If you have a smartphone, it’s likely that you’re being tracked, both by government entities and private organizations, to measure how U.S. residents are dealing with the coronavirus pandemic.
Location tracking can give government agencies and other groups a wealth of information about the coronavirus outbreak, including understanding whether people are complying with social distancing orders and understanding how the virus spreads.
But privacy advocates worry about government tracking, after news reports of many government agencies across the United States monitoring location data. Although agencies are apparently using anonymized location data, privacy advocates say it’s relatively easy to identify individual mobile phone users, and they also raise concerns that this use of location data opens the door to new government surveillance schemes.
Data can be de-anonymized, said Reid Blackman, a professional ethicist with Virtue Consultants and a former philosophy professor. “This is particularly easy when it comes to location data,” he said. “If, for instance, the person’s phone is always at a certain location by around 6 to 8 p.m. and doesn’t leave that location until sometime the next morning, you can be pretty sure that this phone’s owner lives at that location.”
It’s important that organizations tracking mobile phones for public health purposes consider the ethical implications, Blackman added. “There is certainly a concern that this tracking may be used for other, more destructive purposes,” he said. “From tracking someone’s phone, we can know where they go and with whom they associate.”
In some cases, health and other data gleaned from location tracking can fall into the hands of hackers and then be used to blackmail mobile phone users, he said. “We already see hackers blackmailing companies, threatening to release their data if they don’t pay up,” he said. “We can see the same thing happening with individuals’ data.”
In addition to apparent government tracking of location data, private companies are using it as well to study the coronavirus.
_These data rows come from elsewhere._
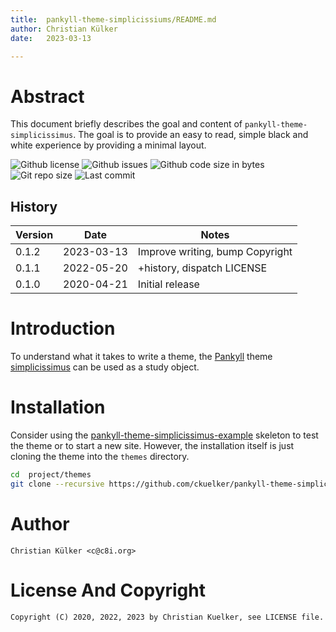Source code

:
 ```yaml
---
title:  pankyll-theme-simplicissiums/README.md
author: Christian Külker
date:   2023-03-13

---
```


# Abstract

This document briefly describes the goal and content of
`pankyll-theme-simplicissimus`. The goal is to provide an easy to read, simple
black and white experience by providing a minimal layout.

![Github license](https://img.shields.io/github/license/ckuelker/pankyll-theme-simplicissimus.svg)
![Github issues](https://img.shields.io/github/issues/ckuelker/pankyll-theme-simplicissimus.svg?style=popout-square)
![Github code size in bytes](https://img.shields.io/github/languages/code-size/ckuelker/pankyll-theme-simplicissimus.svg)
![Git repo size](https://img.shields.io/github/repo-size/ckuelker/pankyll-theme-simplicissimus.svg)
![Last commit](https://img.shields.io/github/last-commit/ckuelker/pankyll-theme-simplicissimus.svg)

## History

| Version | Date       | Notes                                                |
| ------- | ---------- | ---------------------------------------------------- |
| 0.1.2   | 2023-03-13 | Improve writing, bump Copyright                      |
| 0.1.1   | 2022-05-20 | +history, dispatch LICENSE                           |
| 0.1.0   | 2020-04-21 | Initial release                                      |

# Introduction

To understand what it takes to write a theme, the [Pankyll] theme
[simplicissimus] can be used as a study object.

# Installation

Consider using the [pankyll-theme-simplicissimus-example] skeleton to test the
theme or to start a new site. However, the installation itself is just cloning
the theme into the `themes` directory.

```bash
cd  project/themes
git clone --recursive https://github.com/ckuelker/pankyll-theme-simplicissimus.git
```

# Author

    Christian Külker <c@c8i.org>

# License And Copyright

    Copyright (C) 2020, 2022, 2023 by Christian Kuelker, see LICENSE file.

[Pankyll]: https://www.pankyll.org
[simplicissimus]: https://github.com/ckuelker/pankyll-theme-simplicissimus
[pankyll-theme-simplicissimus-example]: https://github.com/ckuelker/pankyll-theme-simplicissimus-example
In March, data analysis and collection company Unacast released a social distancing scoreboard, using mobile phone location data to rank state compliance with social distancing guidelines.
“We created this interactive Scoreboard, updated daily, to empower organizations to measure and understand the efficacy of social distancing initiatives at the local level,” the company wrote.
One of the problems with the coronavirus outbreak is that testing in the U.S. has been slow to develop, noted Brian McGinnis, a lawyer with the Indiana law firm Barnes & Thornburg.
“Without the ability to adequately track the disease’s spread, governments are looking towards alternative data sources to gain more information that could allow us to better fight this pandemic,” he said.
Over the past several years, mobile phones and apps have tracked and recorded a large variety of user information, including location. “Where the world is fighting the rapid spread of a global pandemic, some are looking for ways to use this data and other big data applications as a way to track infectious cases and, if possible, use that data to reduce the spread by anticipating outbreaks and hot spots,” McGinnis said.
Still, the privacy implications are “severe,” he added. “In my experience, the average person is far from fully aware of the detailed level of information their mobile devices can provide about them and their lives, and further, the way companies and marketers are already using and profiting from that information.”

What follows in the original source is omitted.